1.     Buyer’s Obligations
Without Seller’s prior written consent, Buyer will not: (a) disclose Confidential Information to any third party; (b) make or permit to be made copies or other reproductions of Confidential Information; or (c) make any commercial use of Confidential Information. Buyer will carefully restrict access to Confidential Information to those people who are subject to non-disclosure restrictions at least as protective as those set forth in this Agreement and who clearly need such access to participate on Buyer’s behalf in the analysis and negotiation of an agreement with Seller. Upon Seller’s request, Buyer shall within thirty days return all original materials provided by Seller and any copies, notes or other documents in Buyer’s possession pertaining to Confidential Information.

2.     Exclusions
This agreement does not apply to any information that: (a) was in Buyer’s possession or was known to Buyer, without an obligation to keep it confidential, before such information was disclosed to Buyer by Seller; (b) is or becomes public knowledge through a source other than Buyer and through no fault of Buyer; (c) is or becomes lawfully available to Buyer from a source other than Seller; or (d) is disclosed by Buyer with Seller’s prior written approval.

3.     Term
This Agreement and Buyer’s duty to hold Confidential Information in confidence shall remain in effect until _________________ or until whichever of the following occurs first: (a) Seller sends Buyer written notice releasing it from this Agreement, or (b) Confidential Information disclosed under this Agreement ceases to be confidential.
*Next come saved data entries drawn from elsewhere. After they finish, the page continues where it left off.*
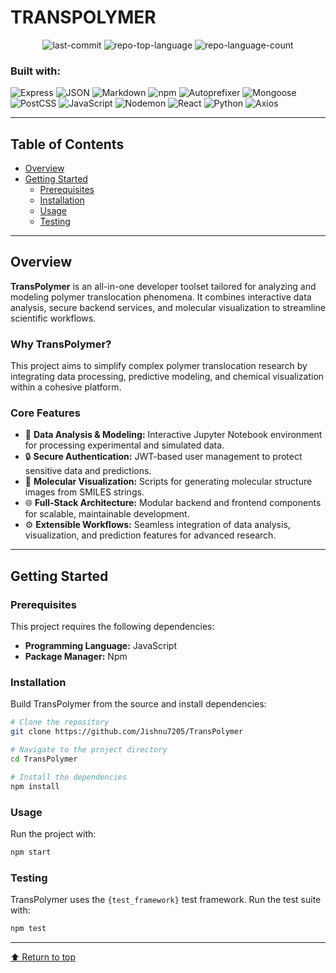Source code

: # TRANSPOLYMER

<p align="center">
  <img alt="last-commit" src="https://img.shields.io/github/last-commit/Jishnu7205/TransPolymer?style=flat&logo=git&logoColor=white&color=0080ff">
  <img alt="repo-top-language" src="https://img.shields.io/github/languages/top/Jishnu7205/TransPolymer?style=flat&color=0080ff">
  <img alt="repo-language-count" src="https://img.shields.io/github/languages/count/Jishnu7205/TransPolymer?style=flat&color=0080ff">
</p>

### Built with:

<img alt="Express" src="https://img.shields.io/badge/Express-000000.svg?style=flat&logo=Express&logoColor=white">
<img alt="JSON" src="https://img.shields.io/badge/JSON-000000.svg?style=flat&logo=JSON&logoColor=white">
<img alt="Markdown" src="https://img.shields.io/badge/Markdown-000000.svg?style=flat&logo=Markdown&logoColor=white">
<img alt="npm" src="https://img.shields.io/badge/npm-CB3837.svg?style=flat&logo=npm&logoColor=white">
<img alt="Autoprefixer" src="https://img.shields.io/badge/Autoprefixer-DD3735.svg?style=flat&logo=Autoprefixer&logoColor=white">
<img alt="Mongoose" src="https://img.shields.io/badge/Mongoose-F04D35.svg?style=flat&logo=Mongoose&logoColor=white">
<img alt="PostCSS" src="https://img.shields.io/badge/PostCSS-DD3A0A.svg?style=flat&logo=PostCSS&logoColor=white">
<img alt="JavaScript" src="https://img.shields.io/badge/JavaScript-F7DF1E.svg?style=flat&logo=JavaScript&logoColor=black">
<img alt="Nodemon" src="https://img.shields.io/badge/Nodemon-76D04B.svg?style=flat&logo=Nodemon&logoColor=white">
<img alt="React" src="https://img.shields.io/badge/React-61DAFB.svg?style=flat&logo=React&logoColor=black">
<img alt="Python" src="https://img.shields.io/badge/Python-3776AB.svg?style=flat&logo=Python&logoColor=white">
<img alt="Axios" src="https://img.shields.io/badge/Axios-5A29E4.svg?style=flat&logo=Axios&logoColor=white">

---

## Table of Contents

- [Overview](#overview)
- [Getting Started](#getting-started)
  - [Prerequisites](#prerequisites)
  - [Installation](#installation)
  - [Usage](#usage)
  - [Testing](#testing)

---

## Overview

**TransPolymer** is an all-in-one developer toolset tailored for analyzing and modeling polymer translocation phenomena. It combines interactive data analysis, secure backend services, and molecular visualization to streamline scientific workflows.

### Why TransPolymer?

This project aims to simplify complex polymer translocation research by integrating data processing, predictive modeling, and chemical visualization within a cohesive platform.

### Core Features

- 🧪 **Data Analysis & Modeling:** Interactive Jupyter Notebook environment for processing experimental and simulated data.
- 🔒 **Secure Authentication:** JWT-based user management to protect sensitive data and predictions.
- 🧬 **Molecular Visualization:** Scripts for generating molecular structure images from SMILES strings.
- 🌐 **Full-Stack Architecture:** Modular backend and frontend components for scalable, maintainable development.
- ⚙️ **Extensible Workflows:** Seamless integration of data analysis, visualization, and prediction features for advanced research.

---

## Getting Started

### Prerequisites

This project requires the following dependencies:

- **Programming Language:** JavaScript
- **Package Manager:** Npm

### Installation

Build TransPolymer from the source and install dependencies:

```bash
# Clone the repository
git clone https://github.com/Jishnu7205/TransPolymer

# Navigate to the project directory
cd TransPolymer

# Install the dependencies
npm install
```

### Usage

Run the project with:

```bash
npm start
```

### Testing

TransPolymer uses the `{test_framework}` test framework. Run the test suite with:

```bash
npm test
```

---

[⬆ Return to top](#transpolymer)
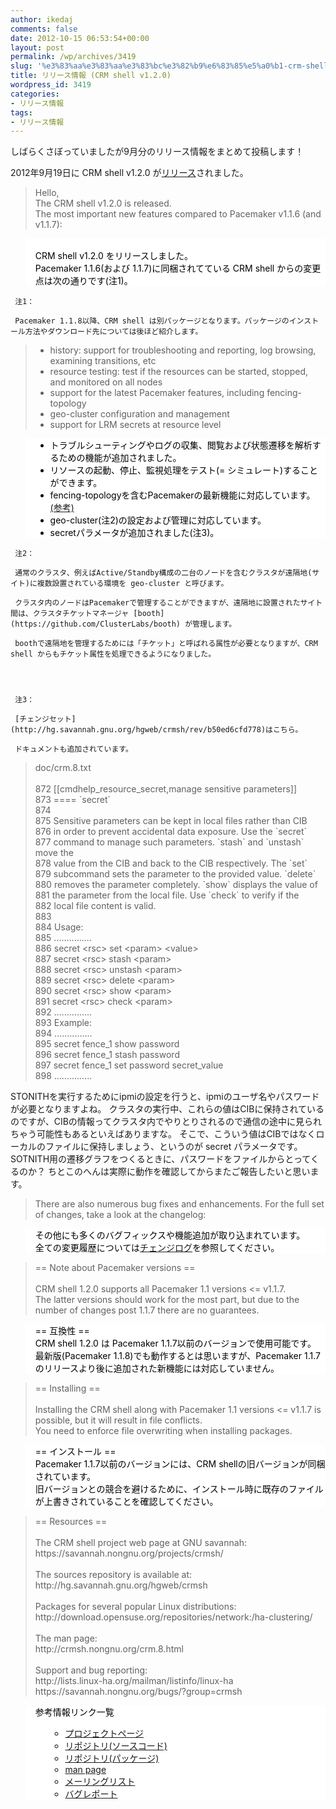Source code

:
```yaml
---
author: ikedaj
comments: false
date: 2012-10-15 06:53:54+00:00
layout: post
permalink: /wp/archives/3419
slug: '%e3%83%aa%e3%83%aa%e3%83%bc%e3%82%b9%e6%83%85%e5%a0%b1-crm-shell-v1-2-0'
title: リリース情報 (CRM shell v1.2.0)
wordpress_id: 3419
categories:
- リリース情報
tags:
- リリース情報
---
```


しばらくさぼっていましたが9月分のリリース情報をまとめて投稿します！

2012年9月19日に CRM shell v1.2.0 が[リリース](http://www.gossamer-threads.com/lists/linuxha/users/81818)されました。



<blockquote>
Hello, <br>
The CRM shell v1.2.0 is released. <br>
The most important new features compared to Pacemaker v1.1.6 (and v1.1.7): <br>
</blockquote>




<blockquote style="background-color:white;border-color:white;color:black;">
<br>
CRM shell v1.2.0 をリリースしました。<br>
Pacemaker 1.1.6(および 1.1.7)に同梱されてている CRM shell からの変更点は次の通りです(注1)。<br>
</blockquote>






     注1：
     
     Pacemaker 1.1.8以降、CRM shell は別パッケージとなります。パッケージのインストール方法やダウンロード先については後ほど紹介します。
     


  



<blockquote>
<ul>
<li>history: support for troubleshooting and reporting, log browsing, examining transitions, etc <br>
</li>
<li>resource testing: test if the resources can be started, stopped, and monitored on all nodes <br>
</li>
<li>support for the latest Pacemaker features, including fencing-topology <br>
</li>
<li>geo-cluster configuration and management <br>
</li>
<li>support for LRM secrets at resource level <br>
</li>
</ul>
</blockquote>




<blockquote style="background-color:white;border-color:white;color:black;">
<ul>
<li>トラブルシューティングやログの収集、閲覧および状態遷移を解析するための機能が追加されました。<br>
</li>
<li>リソースの起動、停止、監視処理をテスト(= シミュレート)することができます。<br>
</li>
<li>fencing-topologyを含むPacemakerの最新機能に対応しています。<a href="/wp/archives/2994" target="_blank">(参考)</a>
</li>
<li>geo-cluster(注2)の設定および管理に対応しています。<br>
</li>
<li>secretパラメータが追加されました(注3)。<br>
</li>
</ul>
</blockquote>






     注2：
     
     通常のクラスタ、例えばActive/Standby構成の二台のノードを含むクラスタが遠隔地(サイト)に複数設置されている環境を geo-cluster と呼びます。
     
     クラスタ内のノードはPacemakerで管理することができますが、遠隔地に設置されたサイト間は、クラスタチケットマネージャ [booth](https://github.com/ClusterLabs/booth) が管理します。
     
     boothで遠隔地を管理するためには「チケット」と呼ばれる属性が必要となりますが、CRM shell からもチケット属性を処理できるようになりました。
     



     注3：
     
     [チェンジセット](http://hg.savannah.gnu.org/hgweb/crmsh/rev/b50ed6cfd778)はこちら。
     
     ドキュメントも追加されています。
     




<blockquote>
doc/crm.8.txt<br>
<br>
   872 [[cmdhelp_resource_secret,manage sensitive parameters]]<br>
   873 ==== `secret`<br>
   874 <br>
   875 Sensitive parameters can be kept in local files rather than CIB<br>
   876 in order to prevent accidental data exposure. Use the `secret`<br>
   877 command to manage such parameters. `stash` and `unstash` move the<br>
   878 value from the CIB and back to the CIB respectively. The `set`<br>
   879 subcommand sets the parameter to the provided value. `delete`<br>
   880 removes the parameter completely. `show` displays the value of<br>
   881 the parameter from the local file. Use `check` to verify if the<br>
   882 local file content is valid.<br>
   883 <br>
   884 Usage:<br>
   885 ...............<br>
   886         secret &lt;rsc&gt; set &lt;param&gt; &lt;value&gt;<br>
   887         secret &lt;rsc&gt; stash &lt;param&gt;<br>
   888         secret &lt;rsc&gt; unstash &lt;param&gt;<br>
   889         secret &lt;rsc&gt; delete &lt;param&gt;<br>
   890         secret &lt;rsc&gt; show &lt;param&gt;<br>
   891         secret &lt;rsc&gt; check &lt;param&gt;<br>
   892 ...............<br>
   893 Example:<br>
   894 ...............<br>
   895         secret fence_1 show password<br>
   896         secret fence_1 stash password<br>
   897         secret fence_1 set password secret_value<br>
   898 ...............<br>
</blockquote>


STONITHを実行するためにipmiの設定を行うと、ipmiのユーザ名やパスワードが必要となりますよね。
クラスタの実行中、これらの値はCIBに保持されているのですが、CIBの情報ってクラスタ内でやりとりされるので通信の途中に見られちゃう可能性もあるといえばありますな。
そこで、こういう値はCIBではなくローカルのファイルに保持しましょう、というのが secret パラメータです。
SOTNITH用の遷移グラフをつくるときに、パスワードをファイルからとってくるのか？
ちとこのへんは実際に動作を確認してからまたご報告したいと思います。
  
  



<blockquote>
There are also numerous bug fixes and enhancements. For the full set of changes, take a look at the changelog: <br>
</blockquote>




<blockquote style="background-color:white;border-color:white;color:black;">
その他にも多くのバグフィックスや機能追加が取り込まれています。<br>
全ての変更履歴については<a href="http://hg.savannah.gnu.org/hgweb/crmsh/file/df0b30262868/ChangeLog" target="_blank">チェンジログ</a>を参照してください。<br>
</blockquote>





<blockquote>
== Note about Pacemaker versions == <br>
<br>
CRM shell 1.2.0 supports all Pacemaker 1.1 versions &lt;= v1.1.7. <br>
The latter versions should work for the most part, but due to the number of changes post 1.1.7 there are no guarantees. <br>
</blockquote>




<blockquote style="background-color:white;border-color:white;color:black;">
== 互換性 == <br>
CRM shell 1.2.0 は Pacemaker 1.1.7以前のバージョンで使用可能です。<br>
最新版(Pacemaker 1.1.8)でも動作するとは思いますが、Pacemaker 1.1.7のリリースより後に追加された新機能には対応していません。<br>
</blockquote>





<blockquote>
== Installing == <br>
<br>
Installing the CRM shell along with Pacemaker 1.1 versions &lt;= v1.1.7 is possible, but it will result in file conflicts. <br>
You need to enforce file overwriting when installing packages. <br>
</blockquote>




<blockquote style="background-color:white;border-color:white;color:black;">
== インストール ==<br>
Pacemaker 1.1.7以前のバージョンには、CRM shellの旧バージョンが同梱されています。<br>
旧バージョンとの競合を避けるために、インストール時に既存のファイルが上書きされていることを確認してください。<br>
</blockquote>





<blockquote>
== Resources == <br>
<br>
The CRM shell project web page at GNU savannah:<br>
https://savannah.nongnu.org/projects/crmsh/<br>
<br>
The sources repository is available at:<br>
http://hg.savannah.gnu.org/hgweb/crmsh<br>
<br>
Packages for several popular Linux distributions:<br>
http://download.opensuse.org/repositories/network:/ha-clustering/<br>
<br>
The man page:<br>
http://crmsh.nongnu.org/crm.8.html<br>
<br>
Support and bug reporting:<br>
http://lists.linux-ha.org/mailman/listinfo/linux-ha<br>
https://savannah.nongnu.org/bugs/?group=crmsh<br>
</blockquote>




<blockquote style="background-color:white;border-color:white;color:black;">
参考情報リンク一覧<br>
<ul>
     <ul>
	<li><a href="https://savannah.nongnu.org/projects/crmsh/" target="_blank">プロジェクトページ</a>
	</li>
	<li><a href="http://hg.savannah.gnu.org/hgweb/crmsh" target="_blank">リポジトリ(ソースコード)</a>
	</li>
	<li><a href="http://download.opensuse.org/repositories/network:/ha-clustering/" target="_blank">リポジトリ(パッケージ)</a>
	</li>
	<li><a href="http://crmsh.nongnu.org/crm.8.html" target="_blank">man page</a>
	</li>
	<li><a href="http://lists.linux-ha.org/mailman/listinfo/linux-ha" target="_blank">メーリングリスト</a>
	</li>
	<li><a href="https://savannah.nongnu.org/bugs/?group=crmsh" target="_blank">バグレポート</a>
	</li>
     </ul>
</ul>
</blockquote>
4.     Miscellaneous Provisions
(a)   No Rights Granted. This Agreement does not constitute a grant or an intention or commitment enter into a real estate sale, nor does it grant any right, title or interest in the Property or the Confidential Information to Buyer.
(b)  Relationships. Nothing contained in this Agreement shall be deemed to constitute either party a partner, joint venturer or employee of the other party for any purpose.
(c)  Severability. If a court finds any provision of this Agreement invalid or unenforceable, the remainder of this Agreement shall be interpreted so as best to effect the intent of the parties.
(d)  Integration. This Agreement expresses the complete understanding of the parties with respect to the subject matter and supersedes all prior proposals, agreements, representations and understandings. This Agreement may not be amended except in a writing signed by both parties.
(e)  Waiver. The failure to exercise any right provided in this Agreement shall not be a waiver of prior or subsequent rights.
(f)   Injunctive Relief. Any misappropriation of Confidential Information in violation of this Agreement may cause Seller irreparable harm, the amount of which may be difficult to ascertain, and therefore Buyer agrees that Seller shall have the right to apply to a court of competent jurisdiction for an order enjoining any such further misappropriation and for such other relief as Seller deems appropriate. This right of Seller is to be in addition to the remedies otherwise available to Seller.
(g)  Attorney Fees and Expenses. In a dispute arising out of or related to this Agreement, the prevailing party shall have the right to collect from the other party its reasonable attorney fees and costs and necessary expenditures.
(h)  Governing Law. This Agreement shall be governed in accordance with the laws of the State of _________________.
(i)   Jurisdiction. The parties consent to the exclusive jurisdiction and venue of the federal and state courts located in _________________ in any action arising out of or relating to this Agreement. The parties waive any other venue to which either party might be entitled by domicile or otherwise.
(j)   Successors & Assigns. This Agreement shall bind each party’s heirs, successors and assigns. Buyer may not assign or transfer its rights or obligations under this Agreement without the prior written consent of Seller. However, no consent is required f­or an assignment or transfer that occurs: (a) to an entity in which Buyer owns more than fifty percent of the assets; or (b) as part of a transfer of all or substantially all of the assets of Buyer to any party. Any assignment or transfer in violation of this section shall be void.